Copy every entry verbatim and skip the pictures.

_PROVIDED DATA_
== Segment start ==
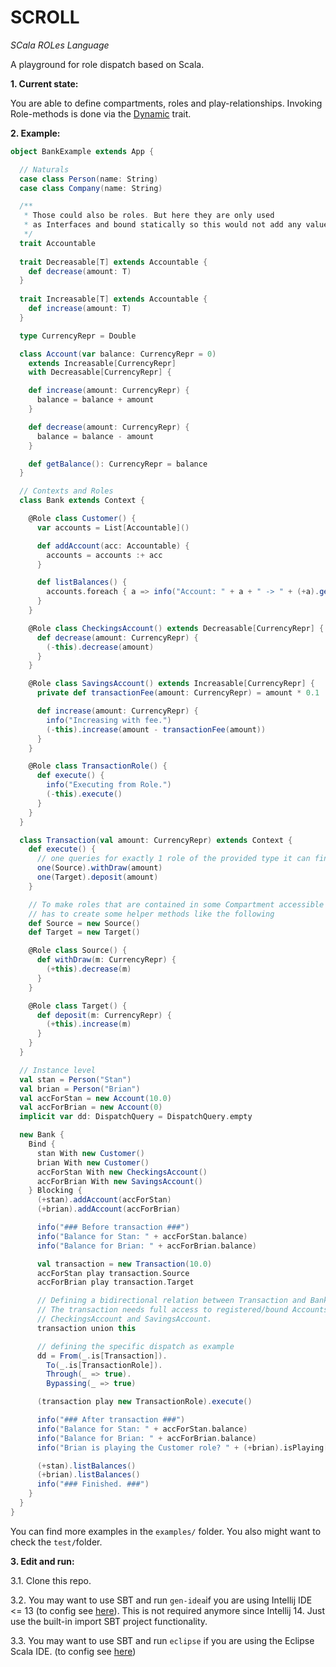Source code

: SCROLL
======
*SCala ROLes Language*

A playground for role dispatch based on Scala.

**1. Current state:** 

You are able to define compartments, roles and play-relationships. Invoking Role-methods is done via the [Dynamic][scala-dynamic] trait.
  
**2. Example:**
```scala
object BankExample extends App {

  // Naturals
  case class Person(name: String)
  case class Company(name: String)

  /**
   * Those could also be roles. But here they are only used
   * as Interfaces and bound statically so this would not add any value.
   */
  trait Accountable
  
  trait Decreasable[T] extends Accountable {
    def decrease(amount: T)
  }
  
  trait Increasable[T] extends Accountable {
    def increase(amount: T)
  }

  type CurrencyRepr = Double

  class Account(var balance: CurrencyRepr = 0)
    extends Increasable[CurrencyRepr]
    with Decreasable[CurrencyRepr] {

    def increase(amount: CurrencyRepr) {
      balance = balance + amount
    }

    def decrease(amount: CurrencyRepr) {
      balance = balance - amount
    }

    def getBalance(): CurrencyRepr = balance
  }

  // Contexts and Roles
  class Bank extends Context {

    @Role class Customer() {
      var accounts = List[Accountable]()

      def addAccount(acc: Accountable) {
        accounts = accounts :+ acc
      }

      def listBalances() {
        accounts.foreach { a => info("Account: " + a + " -> " + (+a).getBalance()) }
      }
    }

    @Role class CheckingsAccount() extends Decreasable[CurrencyRepr] {
      def decrease(amount: CurrencyRepr) {
        (-this).decrease(amount)
      }
    }

    @Role class SavingsAccount() extends Increasable[CurrencyRepr] {
      private def transactionFee(amount: CurrencyRepr) = amount * 0.1

      def increase(amount: CurrencyRepr) {
        info("Increasing with fee.")
        (-this).increase(amount - transactionFee(amount))
      }
    }

    @Role class TransactionRole() {
      def execute() {
        info("Executing from Role.")
        (-this).execute()
      }
    }
  }

  class Transaction(val amount: CurrencyRepr) extends Context {
    def execute() {
      // one queries for exactly 1 role of the provided type it can find in scope.
      one(Source).withDraw(amount)
      one(Target).deposit(amount)
    }

    // To make roles that are contained in some Compartment accessible one
    // has to create some helper methods like the following
    def Source = new Source()
    def Target = new Target()

    @Role class Source() {
      def withDraw(m: CurrencyRepr) {
        (+this).decrease(m)
      }
    }

    @Role class Target() {
      def deposit(m: CurrencyRepr) {
        (+this).increase(m)
      }
    }
  }

  // Instance level
  val stan = Person("Stan")
  val brian = Person("Brian")
  val accForStan = new Account(10.0)
  val accForBrian = new Account(0)
  implicit var dd: DispatchQuery = DispatchQuery.empty

  new Bank {
    Bind {
      stan With new Customer()
      brian With new Customer()
      accForStan With new CheckingsAccount()
      accForBrian With new SavingsAccount()
    } Blocking {
      (+stan).addAccount(accForStan)
      (+brian).addAccount(accForBrian)

      info("### Before transaction ###")
      info("Balance for Stan: " + accForStan.balance)
      info("Balance for Brian: " + accForBrian.balance)

      val transaction = new Transaction(10.0)
      accForStan play transaction.Source
      accForBrian play transaction.Target

      // Defining a bidirectional relation between Transaction and Bank.
      // The transaction needs full access to registered/bound Accounts like
      // CheckingsAccount and SavingsAccount.
      transaction union this

      // defining the specific dispatch as example
      dd = From(_.is[Transaction]).
        To(_.is[TransactionRole]).
        Through(_ => true).
        Bypassing(_ => true)

      (transaction play new TransactionRole).execute()

      info("### After transaction ###")
      info("Balance for Stan: " + accForStan.balance)
      info("Balance for Brian: " + accForBrian.balance)
      info("Brian is playing the Customer role? " + (+brian).isPlaying[Customer])

      (+stan).listBalances()
      (+brian).listBalances()
      info("### Finished. ###")
    }
  }
}
```

  You can find more examples in the ```examples/``` folder.
  You also might want to check the ```test/```folder.

**3. Edit and run:**

3.1. Clone this repo.

3.2. You may want to use SBT and run ```gen-idea```if you are using Intellij IDE <= 13 (to config see [here][sbt-gen-idea]). This is not required anymore since Intellij 14. Just use the built-in import SBT project functionality.

3.3. You may want to use SBT and run ```eclipse``` if you are using the Eclipse Scala IDE. (to config see [here][gen-eclipse])

[sbt-gen-idea]: https://github.com/mpeltonen/sbt-idea
[gen-eclipse]: https://github.com/typesafehub/sbteclipse
[scala-dynamic]: http://www.scala-lang.org/api/current/#scala.Dynamic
== Segment end ==
_ANSWER AREA_
Source code

: SCROLL
======
*SCala ROLes Language*

A playground for role dispatch based on Scala.

**1. Current state:** 

You are able to define compartments, roles and play-relationships. Invoking Role-methods is done via the [Dynamic][scala-dynamic] trait.
  
**2. Example:**
```scala
object BankExample extends App {

  // Naturals
  case class Person(name: String)
  case class Company(name: String)

  /**
   * Those could also be roles. But here they are only used
   * as Interfaces and bound statically so this would not add any value.
   */
  trait Accountable
  
  trait Decreasable[T] extends Accountable {
    def decrease(amount: T)
  }
  
  trait Increasable[T] extends Accountable {
    def increase(amount: T)
  }

  type CurrencyRepr = Double

  class Account(var balance: CurrencyRepr = 0)
    extends Increasable[CurrencyRepr]
    with Decreasable[CurrencyRepr] {

    def increase(amount: CurrencyRepr) {
      balance = balance + amount
    }

    def decrease(amount: CurrencyRepr) {
      balance = balance - amount
    }

    def getBalance(): CurrencyRepr = balance
  }

  // Contexts and Roles
  class Bank extends Context {

    @Role class Customer() {
      var accounts = List[Accountable]()

      def addAccount(acc: Accountable) {
        accounts = accounts :+ acc
      }

      def listBalances() {
        accounts.foreach { a => info("Account: " + a + " -> " + (+a).getBalance()) }
      }
    }

    @Role class CheckingsAccount() extends Decreasable[CurrencyRepr] {
      def decrease(amount: CurrencyRepr) {
        (-this).decrease(amount)
      }
    }

    @Role class SavingsAccount() extends Increasable[CurrencyRepr] {
      private def transactionFee(amount: CurrencyRepr) = amount * 0.1

      def increase(amount: CurrencyRepr) {
        info("Increasing with fee.")
        (-this).increase(amount - transactionFee(amount))
      }
    }

    @Role class TransactionRole() {
      def execute() {
        info("Executing from Role.")
        (-this).execute()
      }
    }
  }

  class Transaction(val amount: CurrencyRepr) extends Context {
    def execute() {
      // one queries for exactly 1 role of the provided type it can find in scope.
      one(Source).withDraw(amount)
      one(Target).deposit(amount)
    }

    // To make roles that are contained in some Compartment accessible one
    // has to create some helper methods like the following
    def Source = new Source()
    def Target = new Target()

    @Role class Source() {
      def withDraw(m: CurrencyRepr) {
        (+this).decrease(m)
      }
    }

    @Role class Target() {
      def deposit(m: CurrencyRepr) {
        (+this).increase(m)
      }
    }
  }

  // Instance level
  val stan = Person("Stan")
  val brian = Person("Brian")
  val accForStan = new Account(10.0)
  val accForBrian = new Account(0)
  implicit var dd: DispatchQuery = DispatchQuery.empty

  new Bank {
    Bind {
      stan With new Customer()
      brian With new Customer()
      accForStan With new CheckingsAccount()
      accForBrian With new SavingsAccount()
    } Blocking {
      (+stan).addAccount(accForStan)
      (+brian).addAccount(accForBrian)

      info("### Before transaction ###")
      info("Balance for Stan: " + accForStan.balance)
      info("Balance for Brian: " + accForBrian.balance)

      val transaction = new Transaction(10.0)
      accForStan play transaction.Source
      accForBrian play transaction.Target

      // Defining a bidirectional relation between Transaction and Bank.
      // The transaction needs full access to registered/bound Accounts like
      // CheckingsAccount and SavingsAccount.
      transaction union this

      // defining the specific dispatch as example
      dd = From(_.is[Transaction]).
        To(_.is[TransactionRole]).
        Through(_ => true).
        Bypassing(_ => true)

      (transaction play new TransactionRole).execute()

      info("### After transaction ###")
      info("Balance for Stan: " + accForStan.balance)
      info("Balance for Brian: " + accForBrian.balance)
      info("Brian is playing the Customer role? " + (+brian).isPlaying[Customer])

      (+stan).listBalances()
      (+brian).listBalances()
      info("### Finished. ###")
    }
  }
}
```

  You can find more examples in the ```examples/``` folder.
  You also might want to check the ```test/```folder.

**3. Edit and run:**

3.1. Clone this repo.

3.2. You may want to use SBT and run ```gen-idea```if you are using Intellij IDE <= 13 (to config see [here][sbt-gen-idea]). This is not required anymore since Intellij 14. Just use the built-in import SBT project functionality.

3.3. You may want to use SBT and run ```eclipse``` if you are using the Eclipse Scala IDE. (to config see [here][gen-eclipse])

[sbt-gen-idea]: https://github.com/mpeltonen/sbt-idea
[gen-eclipse]: https://github.com/typesafehub/sbteclipse
[scala-dynamic]: http://www.scala-lang.org/api/current/#scala.Dynamic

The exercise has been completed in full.